Automakers have spent billions developing diesel engines to help meet tougher carbon dioxide (CO2) emission standards, so understandably they aren’t willing to walk away from the technology just yet.
But diesels are very much on the nose in the wake of the Volkswagen Group scandal, with some cities, including Stuttgart, home to Mercedes-Benz and Porsche, taking steps to ban diesel cars because of the harmful effects of their emissions, particularly nitrogen oxides (NOx), on health and the environment.
The German government is under extra pressure to take action after the BMW Group and Mercedes parent Daimler were recently accused of selling diesel cars whose emissions exceeded required limits, as well as colluding together with the VW Group on diesel technology for decades. The pressure to take action has also been intensified by the British and French governments recently pledging to end sales of vehicles powered solely by gasoline and diesel engines by 2040.
Germany’s transport authority, the KBA, held an emergency meeting with the BMW Group, Daimler and the VW Group on Wednesday where the automakers agreed to upgrade around five million cars in Germany with software aimed at curbing emissions, even for some older models that meet regulations. PSA Group’s Opel brand will also implement similar software upgrades. The automakers also agreed to participate in a fund to promote sustainable transport in cities.

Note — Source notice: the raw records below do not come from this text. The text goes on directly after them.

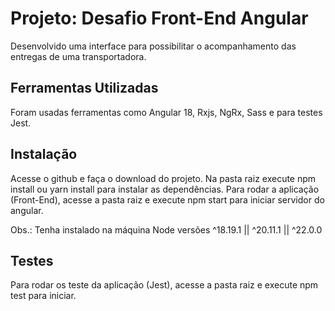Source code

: # Projeto: Desafio Front-End Angular
Desenvolvido uma interface para possibilitar o acompanhamento das entregas de uma transportadora. 

## Ferramentas Utilizadas
Foram usadas ferramentas como Angular 18, Rxjs, NgRx, Sass e para testes Jest.

## Instalação

Acesse o github e faça o download do projeto.
Na pasta raiz execute npm install ou yarn install para instalar as dependências.
Para rodar a aplicação (Front-End), acesse a pasta raiz e execute npm start para iniciar servidor do angular.

Obs.: Tenha instalado na máquina Node versões ^18.19.1 || ^20.11.1 || ^22.0.0 

## Testes

Para rodar os teste da aplicação (Jest), acesse a pasta raiz e execute npm test para iniciar.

According to Bloomberg, the software upgrades should reduce NOx emissions by between 25 and 30 percent on average. Crucially, they aren’t expected to have any detrimental effect on fuel economy or performance. The automakers will also offer trade-in bonuses in select markets for owners of older diesel cars that can’t be upgraded. The BMW Group has already announced a Europe-wide 2,000 euro (approximately $2,370) trade-in bonus for older BMW and Mini diesels (those on Euro 4 emission standards) when upgrading to a new BMW or Mini Euro 6 emission standards-compliant vehicle or an electrified model.
No everyone is happy with the agreement, including German Environment Minister Barbara Hendricks who, according to Bloomberg, remains convinced that more costly hardware upgrades are required to existing diesels to reduce pollution levels in German cities. Others are also dissatisfied with the length of time it’s taken the German government to act. Recall, it’s now been almost two years since the VW Group scandal surfaced.